Por este motivo, decidí construir una formación integradora. Además de especializarme en Arteterapia Humanista-Existencial, completé mi formación en terapias cognitivo-conductuales de tercera generación en la Universidad Internacional de Valencia. A lo largo de los años he continuado formándome en Terapia Breve Centrada en Soluciones, ACT (Acceptance and Commitment Therapy), Mindfulness, Terapia de Aceptación y Compromiso y otros enfoques psicológicos que enriquecen mi práctica clínica y me permiten adaptar el proceso terapéutico a cada persona.

Mi experiencia profesional comenzó hace más de diez años participando en un proyecto de clown therapy en hospitales.

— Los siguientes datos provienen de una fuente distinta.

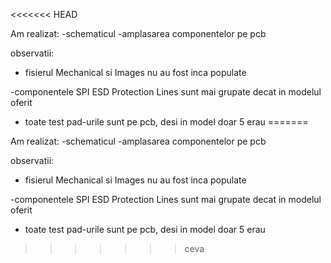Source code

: <<<<<<< HEAD




Am realizat:
-schematicul
-amplasarea componentelor pe pcb 

observatii:
- fisierul Mechanical si Images nu au fost inca populate

-componentele SPI ESD Protection Lines sunt mai grupate decat in modelul oferit
- toate test pad-urile sunt pe pcb, desi in model doar 5 erau
=======




Am realizat:
-schematicul
-amplasarea componentelor pe pcb 

observatii:
- fisierul Mechanical si Images nu au fost inca populate

-componentele SPI ESD Protection Lines sunt mai grupate decat in modelul oferit
- toate test pad-urile sunt pe pcb, desi in model doar 5 erau
>>>>>>> ceva

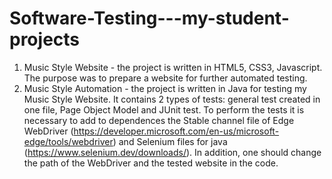 # Software-Testing---my-student-projects
1. Music Style Website - the project is written in HTML5, CSS3, Javascript. The purpose was to prepare a website for further automated testing.
2. Music Style Automation - the project is written in Java for testing my Music Style Website. It contains 2 types of tests: general test created in one file, Page Object Model and JUnit test.
   To perform the tests it is necessary to add to dependences the Stable channel file of Edge WebDriver  (https://developer.microsoft.com/en-us/microsoft-edge/tools/webdriver) and Selenium files for java 
   (https://www.selenium.dev/downloads/). In addition, one should change the path of the WebDriver and the tested website in the code.
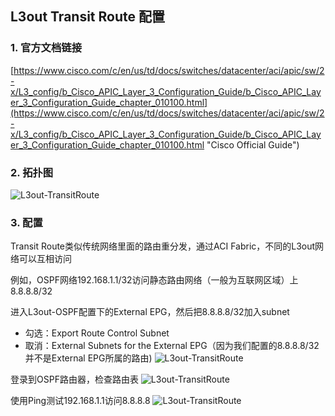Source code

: ## L3out Transit Route 配置

### 1. 官方文档链接
[https://www.cisco.com/c/en/us/td/docs/switches/datacenter/aci/apic/sw/2-x/L3_config/b_Cisco_APIC_Layer_3_Configuration_Guide/b_Cisco_APIC_Layer_3_Configuration_Guide_chapter_010100.html](https://www.cisco.com/c/en/us/td/docs/switches/datacenter/aci/apic/sw/2-x/L3_config/b_Cisco_APIC_Layer_3_Configuration_Guide/b_Cisco_APIC_Layer_3_Configuration_Guide_chapter_010100.html "Cisco Official Guide")

### 2. 拓扑图
![L3out-TransitRoute](https://github.com/yazshen/cisco-aci-troubleshooting/blob/master/resource/L3out-TransitRoute.png)

### 3. 配置
Transit Route类似传统网络里面的路由重分发，通过ACI Fabric，不同的L3out网络可以互相访问


例如，OSPF网络192.168.1.1/32访问静态路由网络（一般为互联网区域）上8.8.8.8/32


进入L3out-OSPF配置下的External EPG，然后把8.8.8.8/32加入subnet
+ 勾选：Export Route Control Subnet
+ 取消：External Subnets for the External EPG（因为我们配置的8.8.8.8/32并不是External EPG所属的路由)
![L3out-TransitRoute](https://github.com/yazshen/cisco-aci-troubleshooting/blob/master/resource/L3out-01.png)

登录到OSPF路由器，检查路由表
![L3out-TransitRoute](https://github.com/yazshen/cisco-aci-troubleshooting/blob/master/resource/L3out-02.png)


使用Ping测试192.168.1.1访问8.8.8.8
![L3out-TransitRoute](https://github.com/yazshen/cisco-aci-troubleshooting/blob/master/resource/L3out-03.png)
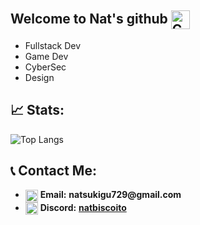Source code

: ## Welcome to Nat's github <img src="https://media.discordapp.net/attachments/1248878829406130217/1257324434252103750/BiscoitoSMP.png?ex=6683fe21&is=6682aca1&hm=562edf23e3d4a38e9508c3ab30895555896fd63f1e93466f2c95182355030e7f&=&format=webp&quality=lossless&width=701&height=701" align=center style width="30" height="30" title="Cookie">

 - Fullstack Dev
 - Game Dev
 - CyberSec
 - Design

## 📈 Stats:
 ![Top Langs](https://github-readme-stats.vercel.app/api/top-langs/?username=NatBiscoito&theme=dracula&show_icons=true)

## 📞 Contact Me:
 - <img src="https://cdn-icons-png.flaticon.com/512/732/732200.png" align=center width="20" height="20" title="Email"> **Email:** __natsukigu729@gmail.com__
 - <img src="https://cdn-icons-png.flaticon.com/512/5968/5968756.png" align=center style width="20" height="20" title="Discord"> **Discord:** <a href=https://discordapp.com/users/811831137705525299>**natbiscoito**</a>
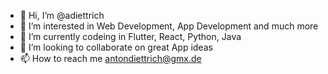 - 👋 Hi, I’m @adiettrich
- 👀 I’m interested in Web Development, App Development and much more
- 🌱 I’m currently codeing in Flutter, React, Python, Java
- 💞️ I’m looking to collaborate on great App ideas
- 📫 How to reach me antondiettrich@gmx.de


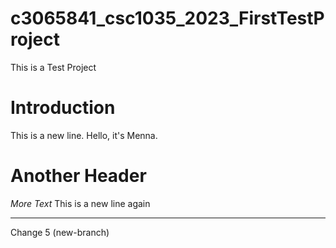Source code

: # c3065841_csc1035_2023_FirstTestProject

This is a Test Project

# Introduction

This is a new line.
Hello, it's Menna.

# Another Header

*More Text*
This is a new line again

---

Change 5 (new-branch)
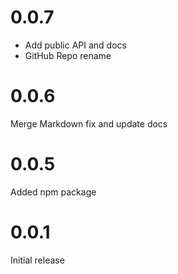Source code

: # 0.0.7

- Add public API and docs
- GitHub Repo rename

# 0.0.6

Merge Markdown fix and update docs

# 0.0.5

Added npm package

# 0.0.1

Initial release
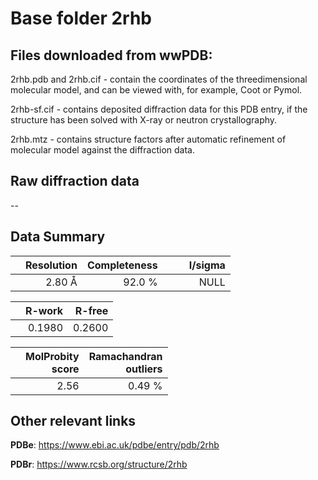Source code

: # Base folder 2rhb

## Files downloaded from wwPDB:

2rhb.pdb and 2rhb.cif - contain the coordinates of the threedimensional molecular model, and can be viewed with, for example, Coot or Pymol.

2rhb-sf.cif - contains deposited diffraction data for this PDB entry, if the structure has been solved with X-ray or neutron crystallography.

2rhb.mtz - contains structure factors after automatic refinement of molecular model against the diffraction data.

## Raw diffraction data

--<br> 

## Data Summary
|   | Resolution | Completeness| I/sigma |
|---|-------------:|----------------:|--------------:|
|   |2.80 Å|92.0  %|<img width=50/>NULL |

|   | **R-work**| **R-free**   
|---|-------------:|----------------:|           
||  0.1980|  0.2600|

|   |**MolProbity<br>score**| **Ramachandran<br>outliers** 
|---|-------------:|----------------:|
||  2.56|  0.49 %|

 

 

## Other relevant links 
**PDBe**:  https://www.ebi.ac.uk/pdbe/entry/pdb/2rhb
 
**PDBr**: https://www.rcsb.org/structure/2rhb 

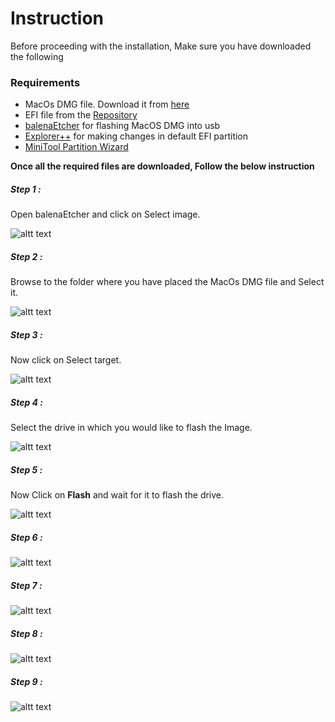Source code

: # Instruction
Before proceeding with the installation, Make sure you have downloaded the following 

### Requirements
* MacOs DMG file. Download it from [here](https://drive.google.com/open?id=1bxaEpsYhN6FKiUQB7-9_xlaMZbgd2IPn)
* EFI file from the [Repository](https://github.com/ResponsiveUser/Hackintosh-GL63)
* [balenaEtcher](https://www.balena.io/etcher/) for flashing MacOS DMG into usb
* [Explorer++](https://explorerplusplus.com/download) for making changes in default EFI partition
* [MiniTool Partition Wizard](https://www.partitionwizard.com/free-partition-manager.html)

<b>Once all the required files are downloaded, Follow the below instruction</b>

##### Step 1 :
Open balenaEtcher and click on Select image.

![altt text](https://i.imgur.com/IFw9isE.png?1)

##### Step 2 :
Browse to the folder where you have placed the MacOs DMG file and Select it.

![altt text](https://i.imgur.com/di4IlZZ.png)

##### Step 3 :
Now click on Select target.

![altt text](https://i.imgur.com/i1i4McV.png)

##### Step 4 :
Select the drive in which you would like to flash the Image.

![altt text](https://i.imgur.com/RRRtl7M.png)

##### Step 5 :
Now Click on <b>Flash</b> and wait for it to flash the drive.

![altt text](https://i.imgur.com/pvih4yp.png)

##### Step 6 :
![altt text](https://zupimages.net/up/19/25/skb2.png)

##### Step 7 :
![altt text](https://zupimages.net/up/19/25/skb2.png)

##### Step 8 :
![altt text](https://zupimages.net/up/19/25/skb2.png)

##### Step 9 :
![altt text](https://zupimages.net/up/19/25/skb2.png)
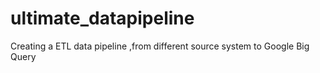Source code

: # ultimate_datapipeline
Creating a ETL data pipeline ,from different source system to Google Big Query
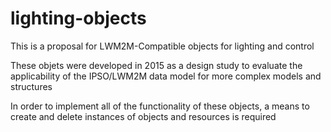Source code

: # lighting-objects
This is a proposal for LWM2M-Compatible objects for lighting and control

These objets were developed in 2015 as a design study to evaluate the applicability of the IPSO/LWM2M data model for more complex models and structures

In order to implement all of the functionality of these objects, a means to create and delete instances of objects and resources is required

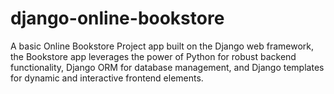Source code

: # django-online-bookstore
A basic Online Bookstore Project app built on the Django web framework, the Bookstore app leverages the power of Python for robust backend functionality, Django ORM for database management, and Django templates for dynamic and interactive frontend elements.
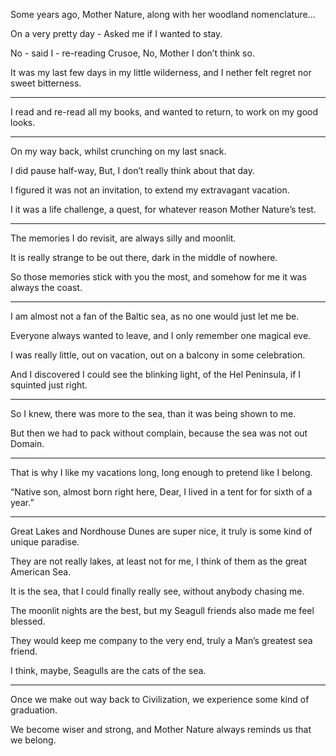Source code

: Some years ago, Mother Nature,
along with her woodland nomenclature...

On a very pretty day -
Asked me if I wanted to stay.

No - said I - re-reading Crusoe,
No, Mother I don’t think so.

It was my last few days in my little wilderness,
and I nether felt regret nor sweet bitterness.

---

I read and re-read all my books,
and wanted to return, to work on my good looks.

---

On my way back,
whilst crunching on my last snack.

I did pause half-way,
But, I don’t really think about that day.

I figured it was not an invitation,
to extend my extravagant vacation.

I it was a life challenge, a quest,
for whatever reason Mother Nature’s test.

---

The memories I do revisit,
are always silly and moonlit.

It is really strange to be out there,
dark in the middle of nowhere.

So those memories stick with you the most,
and somehow for me it was always the coast.

---

I am almost not a fan of the Baltic sea,
as no one would just let me be.

Everyone always wanted to leave,
and I only remember one magical eve.

I was really little, out on vacation,
out on a balcony in some celebration.

And I discovered I could see the blinking light,
of the Hel Peninsula, if I squinted just right.

---

So I knew, there was more to the sea,
than it was being shown to me.

But then we had to pack without complain,
because the sea was not out Domain.

---

That is why I like my vacations long,
long enough to pretend like I belong.

“Native son, almost born right here, Dear,
I lived in a tent for for sixth of a year.”

---

Great Lakes  and Nordhouse Dunes are super nice,
it truly is some kind of unique paradise.

They are not really lakes, at least not for me,
I think of them as the great American Sea.

It is the sea, that I could finally really see,
without anybody chasing me.

The moonlit nights are the best,
but my Seagull friends also made me feel blessed.

They would keep me company to the very end,
truly a Man’s greatest sea friend.

I think, maybe,
Seagulls are the cats of the sea.

---

Once we make out way back to Civilization,
we experience some kind of graduation.

We become wiser and strong,
and Mother Nature always reminds us that we belong.
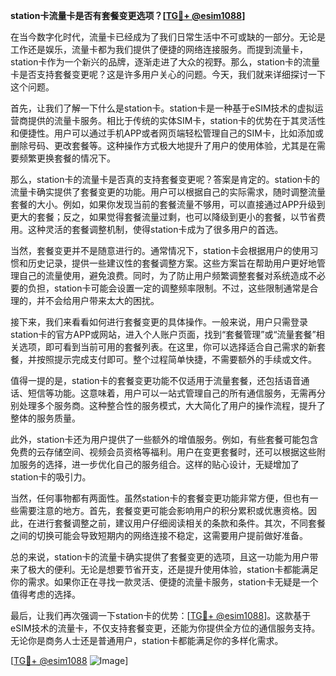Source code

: **station卡流量卡是否有套餐变更选项？[[TG💪+ @esim1088](https://t.me/s/esim1088)]**

在当今数字化时代，流量卡已经成为了我们日常生活中不可或缺的一部分。无论是工作还是娱乐，流量卡都为我们提供了便捷的网络连接服务。而提到流量卡，station卡作为一个新兴的品牌，逐渐走进了大众的视野。那么，station卡的流量卡是否支持套餐变更呢？这是许多用户关心的问题。今天，我们就来详细探讨一下这个问题。

首先，让我们了解一下什么是station卡。station卡是一种基于eSIM技术的虚拟运营商提供的流量卡服务。相比于传统的实体SIM卡，station卡的优势在于其灵活性和便捷性。用户可以通过手机APP或者网页端轻松管理自己的SIM卡，比如添加或删除号码、更改套餐等。这种操作方式极大地提升了用户的使用体验，尤其是在需要频繁更换套餐的情况下。

那么，station卡的流量卡是否真的支持套餐变更呢？答案是肯定的。station卡的流量卡确实提供了套餐变更的功能。用户可以根据自己的实际需求，随时调整流量套餐的大小。例如，如果你发现当前的套餐流量不够用，可以直接通过APP升级到更大的套餐；反之，如果觉得套餐流量过剩，也可以降级到更小的套餐，以节省费用。这种灵活的套餐调整机制，使得station卡成为了很多用户的首选。

当然，套餐变更并不是随意进行的。通常情况下，station卡会根据用户的使用习惯和历史记录，提供一些建议性的套餐调整方案。这些方案旨在帮助用户更好地管理自己的流量使用，避免浪费。同时，为了防止用户频繁调整套餐对系统造成不必要的负担，station卡可能会设置一定的调整频率限制。不过，这些限制通常是合理的，并不会给用户带来太大的困扰。

接下来，我们来看看如何进行套餐变更的具体操作。一般来说，用户只需登录station卡的官方APP或网站，进入个人账户页面，找到“套餐管理”或“流量套餐”相关选项，即可看到当前可用的套餐列表。在这里，你可以选择适合自己需求的新套餐，并按照提示完成支付即可。整个过程简单快捷，不需要额外的手续或文件。

值得一提的是，station卡的套餐变更功能不仅适用于流量套餐，还包括语音通话、短信等功能。这意味着，用户可以一站式管理自己的所有通信服务，无需再分别处理多个服务商。这种整合性的服务模式，大大简化了用户的操作流程，提升了整体的服务质量。

此外，station卡还为用户提供了一些额外的增值服务。例如，有些套餐可能包含免费的云存储空间、视频会员资格等福利。用户在变更套餐时，还可以根据这些附加服务的选择，进一步优化自己的服务组合。这样的贴心设计，无疑增加了station卡的吸引力。

当然，任何事物都有两面性。虽然station卡的套餐变更功能非常方便，但也有一些需要注意的地方。首先，套餐变更可能会影响用户的积分累积或优惠资格。因此，在进行套餐调整之前，建议用户仔细阅读相关的条款和条件。其次，不同套餐之间的切换可能会导致短期内的网络连接不稳定，这需要用户提前做好准备。

总的来说，station卡的流量卡确实提供了套餐变更的选项，且这一功能为用户带来了极大的便利。无论是想要节省开支，还是提升使用体验，station卡都能满足你的需求。如果你正在寻找一款灵活、便捷的流量卡服务，station卡无疑是一个值得考虑的选择。

最后，让我们再次强调一下station卡的优势：[[TG💪+ @esim1088](https://t.me/s/esim1088)]。这款基于eSIM技术的流量卡，不仅支持套餐变更，还能为你提供全方位的通信服务支持。无论你是商务人士还是普通用户，station卡都能满足你的多样化需求。

[[TG💪+ @esim1088](https://t.me/s/esim1088) ![Image](https://i.postimg.cc/4NQfJmqS/Snipaste-2025-05-13-00-14-12.png)]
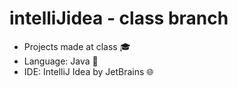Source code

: # intelliJidea - class branch
- Projects made at class 🎓
- Language: Java 💬
- IDE: IntelliJ Idea by JetBrains 🌐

Aquella experiencia me enseñó el valor del encuentro humano incluso en los contextos más difíciles y despertó en mí un profundo interés por las formas creativas de cuidado. Más adelante realicé prácticas en un hospital de neuropsiquiatría infantil y adolescente, donde descubrí el enorme potencial de las arteterapias como herramienta para facilitar la expresión emocional y el crecimiento personal.

Durante y después de mi formación en Arteterapia trabajé tanto en el ámbito clínico con niños como en la formación continua de personas adultas. Acompañar a personas de diferentes edades y contextos me permitió comprender que la creatividad no es un talento reservado a unos pocos, sino un recurso interno que, cuando aprendemos a dirigirlo, puede convertirse en una poderosa aliada para afrontar los desafíos de la vida y favorecer el bienestar psicológico.

También participé en proyectos universitarios de investigación en psicología psicosomática, profundizando en el papel fundamental de las competencias emocionales y en la estrecha relación entre mente y cuerpo. Paralelamente colaboré como psicóloga y formadora con niños, adolescentes y personas adultas en distintos proyectos educativos y de desarrollo personal.

Otro momento decisivo en mi recorrido fue descubrir el Mindfulness a través del programa MBSR (Mindfulness-Based Stress Reduction). Esta formación marcó un antes y un después tanto en mi vida personal como en mi manera de entender la psicoterapia. Desde entonces, la atención plena forma parte de mi forma de acompañar a las personas, ayudándolas a desarrollar una relación más amable, consciente y flexible consigo mismas.

Tras colaborar durante varios años con reconocidos gabinetes de psicología, primero en Italia y después en España, decidí dar un paso más y crear mi propia consulta. Este proyecto nace del deseo de ofrecer un espacio cercano, seguro y respetuoso, donde cada persona pueda sentirse escuchada sin juicio y acompañada desde la profesionalidad, la empatía y el compromiso.

Considero que la formación de un psicólogo nunca termina. Por eso continúo actualizándome de forma constante mediante seminarios, cursos y supervisión clínica. Creo profundamente en una psicología viva, abierta al aprendizaje continuo e integrada con los avances científicos, sin perder de vista la singularidad de cada ser humano.

Más allá de mi profesión, las artes visuales y plásticas ocupan un lugar muy importante en mi vida. Disfruto tanto creando como visitando exposiciones y encuentros culturales. La naturaleza es otro de mis grandes refugios e inspiración, y la lectura y la música me acompañan desde siempre. Todas estas experiencias alimentan mi forma de mirar el mundo y enriquecen también mi manera de estar presente en la relación terapéutica.

Creo que el proceso terapéutico es, ante todo, un encuentro entre personas. Mi objetivo es ofrecer un espacio donde puedas sentirte comprendido, descubrir tus propios recursos y construir, paso a paso, un camino hacia un mayor bienestar y una vida más coherente con tus valores.